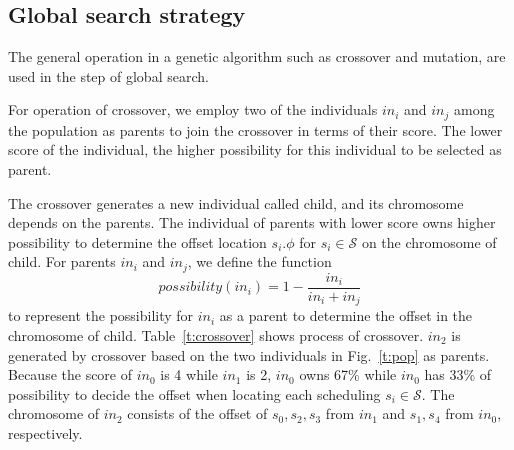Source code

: \documentclass[journal]{IEEEtran}
\newcommand{\calS}{\mathcal{S}}
\theoremstyle{remark}
\begin{document}
\subsection{Global search strategy \label{s:glo}}

The general operation in a genetic algorithm such as crossover and mutation,
  are used in the step of global search. 

For operation of crossover,
 we employ two of the individuals $in_i$ and $in_j$ among the population as parents to join the crossover in terms of their score.
The lower score of the individual,
 the higher possibility for this individual to be selected as parent.
 
The crossover generates a new individual called child, and its chromosome depends on the parents.
The individual of parents with lower score owns higher possibility to determine the offset location $s_i.\phi$ for $s_i\in\calS$ on the chromosome of child.
For parents $in_i$ and $in_j$, we define the function
\begin{equation}
	possibility(in_i)=1-\frac{in_i}{in_i+in_j}
\end{equation}
to represent the possibility for $in_i$ as a parent to determine the offset in the chromosome of child.
Table~\ref{t:crossover} shows process of crossover.
$in_2$ is generated by crossover based on the two individuals in Fig.~\ref{t:pop} as parents.
Because the score of $in_0$ is 4 while $in_1$ is 2,
 $in_0$ owns 67\% while $in_0 $ has 33\% of possibility to decide the offset when locating each scheduling $s_i\in\calS$.
The chromosome of $in_2$ consists of the offset of $s_0,s_2,s_3$ from $in_1$ and $s_1,s_4$ from $in_0$, respectively.
\end{document}

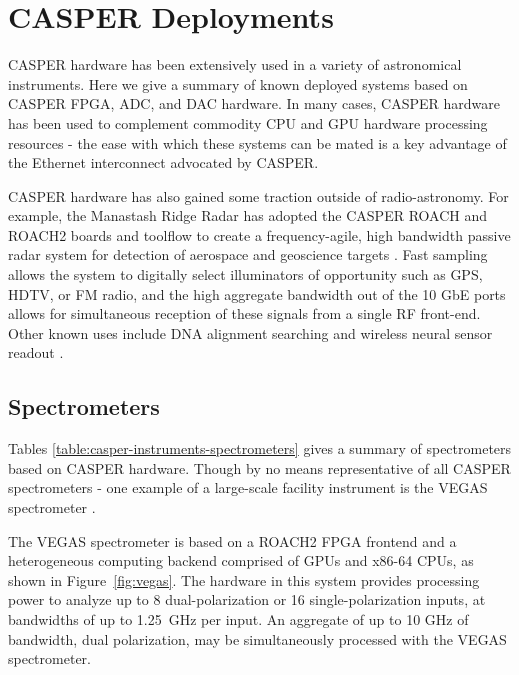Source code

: \documentclass{ws-jai}
\begin{document}
\section{CASPER Deployments} \label{sec:Deployments}

CASPER hardware has been extensively used in a variety of astronomical instruments. Here we give a summary of known deployed systems based on CASPER FPGA, ADC, and DAC hardware. In many cases, CASPER hardware has been used to complement commodity CPU and GPU hardware processing resources - the ease with which these systems can be mated is a key advantage of the Ethernet interconnect advocated by CASPER.

CASPER hardware has also gained some traction outside of radio-astronomy. For example, the Manastash Ridge Radar has adopted the CASPER ROACH and ROACH2 boards and toolflow to create a frequency-agile, high bandwidth passive radar system for detection of aerospace and geoscience targets \cite{vertatschitsch_2013}.  Fast sampling allows the system to digitally select illuminators of opportunity such as GPS, HDTV, or FM radio, and the high aggregate bandwidth out of the 10 GbE ports allows for simultaneous reception of these signals from a single RF front-end. Other known uses include DNA alignment searching \citep{roach-blast} and wireless neural sensor readout \citep{implants}.

\subsection{Spectrometers}

Tables \ref{table:casper-instruments-spectrometers} gives a summary of spectrometers based on CASPER hardware. Though by no means representative of all CASPER spectrometers - one example of a large-scale facility instrument is the VEGAS spectrometer \citep{vegas}.

The VEGAS spectrometer is based on a ROACH2 FPGA frontend and a heterogeneous computing backend comprised
of GPUs and x86-64 CPUs, as shown in
Figure~\ref{fig:vegas}. The hardware in this system provides
processing power to analyze up to 8 dual-polarization or 16
single-polarization inputs, at bandwidths of up to 1.25~GHz per
input. An aggregate of up to 10 GHz of bandwidth, dual polarization,
may be simultaneously processed with the VEGAS spectrometer.
\end{document}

# # # # #

Task for the records above: copy every line in which the word "owns" occurs.

Answer to this exercise:
The individual of parents with lower score owns higher possibility to determine the offset location $s_i.\phi$ for $s_i\in\calS$ on the chromosome of child.
 $in_0$ owns 67\% while $in_0 $ has 33\% of possibility to decide the offset when locating each scheduling $s_i\in\calS$.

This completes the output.